> **INSTRUCTIONS TO FOLLOW**: What you return should match every record exactly, with the images removed.

Content starts

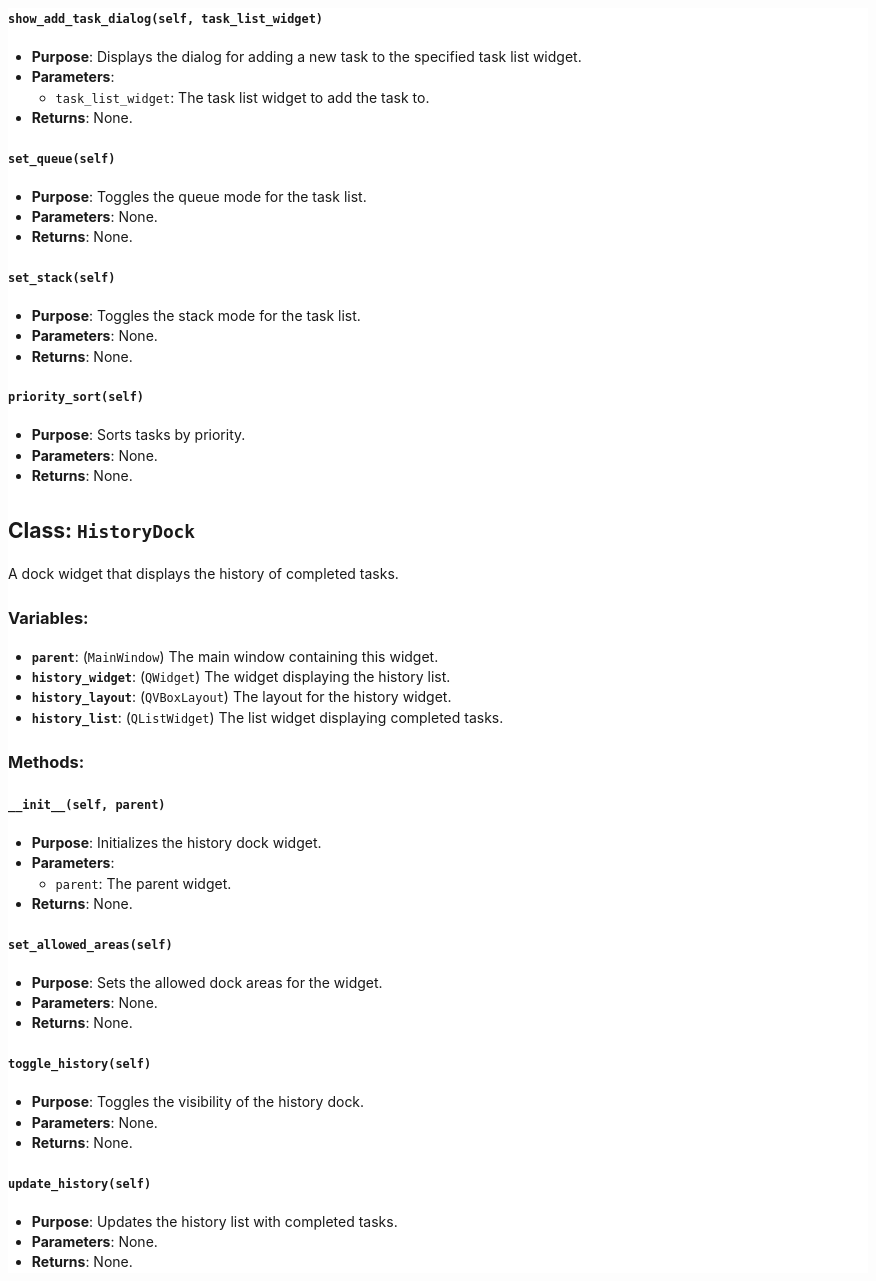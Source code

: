 #### `show_add_task_dialog(self, task_list_widget)`
- **Purpose**: Displays the dialog for adding a new task to the specified task list widget.
- **Parameters**:
  - `task_list_widget`: The task list widget to add the task to.
- **Returns**: None.

#### `set_queue(self)`
- **Purpose**: Toggles the queue mode for the task list.
- **Parameters**: None.
- **Returns**: None.

#### `set_stack(self)`
- **Purpose**: Toggles the stack mode for the task list.
- **Parameters**: None.
- **Returns**: None.

#### `priority_sort(self)`
- **Purpose**: Sorts tasks by priority.
- **Parameters**: None.
- **Returns**: None.

## Class: `HistoryDock`
A dock widget that displays the history of completed tasks.

### Variables:
- **`parent`**: (`MainWindow`) The main window containing this widget.
- **`history_widget`**: (`QWidget`) The widget displaying the history list.
- **`history_layout`**: (`QVBoxLayout`) The layout for the history widget.
- **`history_list`**: (`QListWidget`) The list widget displaying completed tasks.

### Methods:

#### `__init__(self, parent)`
- **Purpose**: Initializes the history dock widget.
- **Parameters**:
  - `parent`: The parent widget.
- **Returns**: None.

#### `set_allowed_areas(self)`
- **Purpose**: Sets the allowed dock areas for the widget.
- **Parameters**: None.
- **Returns**: None.

#### `toggle_history(self)`
- **Purpose**: Toggles the visibility of the history dock.
- **Parameters**: None.
- **Returns**: None.

#### `update_history(self)`
- **Purpose**: Updates the history list with completed tasks.
- **Parameters**: None.
- **Returns**: None.
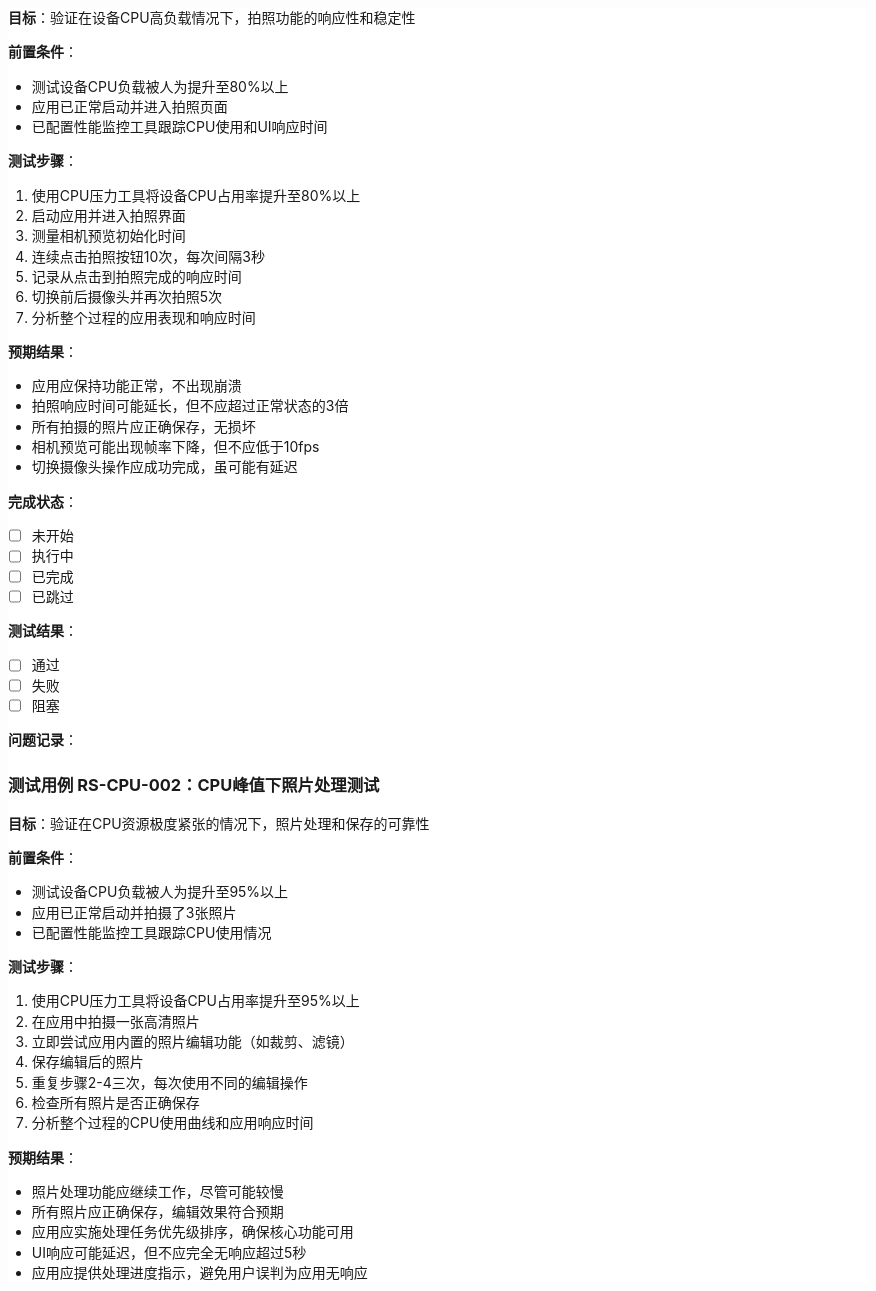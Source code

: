 **目标**：验证在设备CPU高负载情况下，拍照功能的响应性和稳定性

**前置条件**：
- 测试设备CPU负载被人为提升至80%以上
- 应用已正常启动并进入拍照页面
- 已配置性能监控工具跟踪CPU使用和UI响应时间

**测试步骤**：
1. 使用CPU压力工具将设备CPU占用率提升至80%以上
2. 启动应用并进入拍照界面
3. 测量相机预览初始化时间
4. 连续点击拍照按钮10次，每次间隔3秒
5. 记录从点击到拍照完成的响应时间
6. 切换前后摄像头并再次拍照5次
7. 分析整个过程的应用表现和响应时间

**预期结果**：
- 应用应保持功能正常，不出现崩溃
- 拍照响应时间可能延长，但不应超过正常状态的3倍
- 所有拍摄的照片应正确保存，无损坏
- 相机预览可能出现帧率下降，但不应低于10fps
- 切换摄像头操作应成功完成，虽可能有延迟

**完成状态**：
- [ ] 未开始
- [ ] 执行中
- [ ] 已完成
- [ ] 已跳过

**测试结果**：
- [ ] 通过
- [ ] 失败
- [ ] 阻塞

**问题记录**：

### 测试用例 RS-CPU-002：CPU峰值下照片处理测试

**目标**：验证在CPU资源极度紧张的情况下，照片处理和保存的可靠性

**前置条件**：
- 测试设备CPU负载被人为提升至95%以上
- 应用已正常启动并拍摄了3张照片
- 已配置性能监控工具跟踪CPU使用情况

**测试步骤**：
1. 使用CPU压力工具将设备CPU占用率提升至95%以上
2. 在应用中拍摄一张高清照片
3. 立即尝试应用内置的照片编辑功能（如裁剪、滤镜）
4. 保存编辑后的照片
5. 重复步骤2-4三次，每次使用不同的编辑操作
6. 检查所有照片是否正确保存
7. 分析整个过程的CPU使用曲线和应用响应时间

**预期结果**：
- 照片处理功能应继续工作，尽管可能较慢
- 所有照片应正确保存，编辑效果符合预期
- 应用应实施处理任务优先级排序，确保核心功能可用
- UI响应可能延迟，但不应完全无响应超过5秒
- 应用应提供处理进度指示，避免用户误判为应用无响应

Content ends

> **RESULT FOR THIS TASK**:
Source code

: #### `show_add_task_dialog(self, task_list_widget)`
- **Purpose**: Displays the dialog for adding a new task to the specified task list widget.
- **Parameters**:
  - `task_list_widget`: The task list widget to add the task to.
- **Returns**: None.

#### `set_queue(self)`
- **Purpose**: Toggles the queue mode for the task list.
- **Parameters**: None.
- **Returns**: None.

#### `set_stack(self)`
- **Purpose**: Toggles the stack mode for the task list.
- **Parameters**: None.
- **Returns**: None.

#### `priority_sort(self)`
- **Purpose**: Sorts tasks by priority.
- **Parameters**: None.
- **Returns**: None.

## Class: `HistoryDock`
A dock widget that displays the history of completed tasks.

### Variables:
- **`parent`**: (`MainWindow`) The main window containing this widget.
- **`history_widget`**: (`QWidget`) The widget displaying the history list.
- **`history_layout`**: (`QVBoxLayout`) The layout for the history widget.
- **`history_list`**: (`QListWidget`) The list widget displaying completed tasks.

### Methods:

#### `__init__(self, parent)`
- **Purpose**: Initializes the history dock widget.
- **Parameters**:
  - `parent`: The parent widget.
- **Returns**: None.

#### `set_allowed_areas(self)`
- **Purpose**: Sets the allowed dock areas for the widget.
- **Parameters**: None.
- **Returns**: None.

#### `toggle_history(self)`
- **Purpose**: Toggles the visibility of the history dock.
- **Parameters**: None.
- **Returns**: None.

#### `update_history(self)`
- **Purpose**: Updates the history list with completed tasks.
- **Parameters**: None.
- **Returns**: None.
Source code

: **目标**：验证在设备CPU高负载情况下，拍照功能的响应性和稳定性

**前置条件**：
- 测试设备CPU负载被人为提升至80%以上
- 应用已正常启动并进入拍照页面
- 已配置性能监控工具跟踪CPU使用和UI响应时间

**测试步骤**：
1. 使用CPU压力工具将设备CPU占用率提升至80%以上
2. 启动应用并进入拍照界面
3. 测量相机预览初始化时间
4. 连续点击拍照按钮10次，每次间隔3秒
5. 记录从点击到拍照完成的响应时间
6. 切换前后摄像头并再次拍照5次
7. 分析整个过程的应用表现和响应时间

**预期结果**：
- 应用应保持功能正常，不出现崩溃
- 拍照响应时间可能延长，但不应超过正常状态的3倍
- 所有拍摄的照片应正确保存，无损坏
- 相机预览可能出现帧率下降，但不应低于10fps
- 切换摄像头操作应成功完成，虽可能有延迟

**完成状态**：
- [ ] 未开始
- [ ] 执行中
- [ ] 已完成
- [ ] 已跳过

**测试结果**：
- [ ] 通过
- [ ] 失败
- [ ] 阻塞

**问题记录**：

### 测试用例 RS-CPU-002：CPU峰值下照片处理测试

**目标**：验证在CPU资源极度紧张的情况下，照片处理和保存的可靠性

**前置条件**：
- 测试设备CPU负载被人为提升至95%以上
- 应用已正常启动并拍摄了3张照片
- 已配置性能监控工具跟踪CPU使用情况

**测试步骤**：
1. 使用CPU压力工具将设备CPU占用率提升至95%以上
2. 在应用中拍摄一张高清照片
3. 立即尝试应用内置的照片编辑功能（如裁剪、滤镜）
4. 保存编辑后的照片
5. 重复步骤2-4三次，每次使用不同的编辑操作
6. 检查所有照片是否正确保存
7. 分析整个过程的CPU使用曲线和应用响应时间

**预期结果**：
- 照片处理功能应继续工作，尽管可能较慢
- 所有照片应正确保存，编辑效果符合预期
- 应用应实施处理任务优先级排序，确保核心功能可用
- UI响应可能延迟，但不应完全无响应超过5秒
- 应用应提供处理进度指示，避免用户误判为应用无响应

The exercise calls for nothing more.